Flavor & Aroma: Pastry Shop in Hell
Terps are straight dessert porn: myrcene brings the berry jam, caryophyllene adds a whisper of spiced sugar, and limonene sneaks in a citrus note so it doesn’t taste like diabetes. Break open a nug and your kitchen smells like IHOP collabed with Hot Topic. Vaping it tastes like caramelized blackberries; combusting it tastes like you torched a crème brûlée with a flamethrower—in the best way.
Growing: Idiot-Proof Purple
This autoflower is so forgiving it practically waters itself and apologizes for the inconvenience. Indoors she stays under 3 feet, blushes deep purple when temps drop below 70 °F, and yields dense golf-ball nugs so frosty you’ll need sunglasses to trim. Outdoors she’s done before your neighbors notice the smell, which is great because she absolutely reeks like a bakery on fire.
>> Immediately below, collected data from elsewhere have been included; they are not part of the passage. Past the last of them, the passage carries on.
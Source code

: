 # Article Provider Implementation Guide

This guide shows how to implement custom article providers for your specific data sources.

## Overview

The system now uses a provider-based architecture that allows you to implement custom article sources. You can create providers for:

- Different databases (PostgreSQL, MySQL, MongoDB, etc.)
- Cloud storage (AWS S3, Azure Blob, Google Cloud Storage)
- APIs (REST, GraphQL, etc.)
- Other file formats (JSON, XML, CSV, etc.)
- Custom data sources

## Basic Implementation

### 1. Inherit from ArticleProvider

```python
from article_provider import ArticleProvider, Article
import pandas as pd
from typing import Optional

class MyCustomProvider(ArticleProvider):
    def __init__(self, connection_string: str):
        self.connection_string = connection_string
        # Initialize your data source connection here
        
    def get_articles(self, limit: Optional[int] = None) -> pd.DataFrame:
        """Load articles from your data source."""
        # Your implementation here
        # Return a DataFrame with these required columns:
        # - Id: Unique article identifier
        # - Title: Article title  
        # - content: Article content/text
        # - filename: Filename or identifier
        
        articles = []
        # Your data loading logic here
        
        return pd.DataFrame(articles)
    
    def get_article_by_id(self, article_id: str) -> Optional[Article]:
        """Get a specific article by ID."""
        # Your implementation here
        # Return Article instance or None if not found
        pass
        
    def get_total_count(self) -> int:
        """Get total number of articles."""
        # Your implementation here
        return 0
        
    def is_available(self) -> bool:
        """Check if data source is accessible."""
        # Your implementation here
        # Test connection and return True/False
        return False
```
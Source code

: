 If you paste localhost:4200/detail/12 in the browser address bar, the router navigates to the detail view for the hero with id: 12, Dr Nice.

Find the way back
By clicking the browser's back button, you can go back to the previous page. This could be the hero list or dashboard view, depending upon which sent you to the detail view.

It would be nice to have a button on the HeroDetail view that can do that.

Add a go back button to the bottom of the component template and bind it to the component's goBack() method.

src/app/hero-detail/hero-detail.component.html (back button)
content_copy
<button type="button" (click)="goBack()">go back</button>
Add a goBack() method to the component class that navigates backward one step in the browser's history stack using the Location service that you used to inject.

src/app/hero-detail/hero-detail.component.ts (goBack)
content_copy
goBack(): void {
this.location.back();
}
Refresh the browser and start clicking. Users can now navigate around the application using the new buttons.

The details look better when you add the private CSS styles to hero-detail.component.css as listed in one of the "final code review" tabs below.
Beginners welcome; just don’t overwater or she’ll ghost you.
Medical Uses: Therapeutic Dessert
Patients report Devil Cream evicts insomnia like it owes rent, muffles chronic pain, and turns anxiety into a mild suggestion you can ignore. Great for evening sessions when you need to turn your brain from "browser with 47 tabs" to "screensaver of sheep jumping fences." Warning: may cause extreme snack bias toward anything containing sugar and regret.
Who Should Smoke This
If your ideal Friday night involves fuzzy socks, true-crime docs you won’t remember, and a pint of ice cream you definitely will regret, congrats—you’ve found your spirit weed. Not for the productive, the Type-A, or anyone operating heavy eyelids. Best paired with a blanket, a couch, and absolutely zero intention of replying to texts.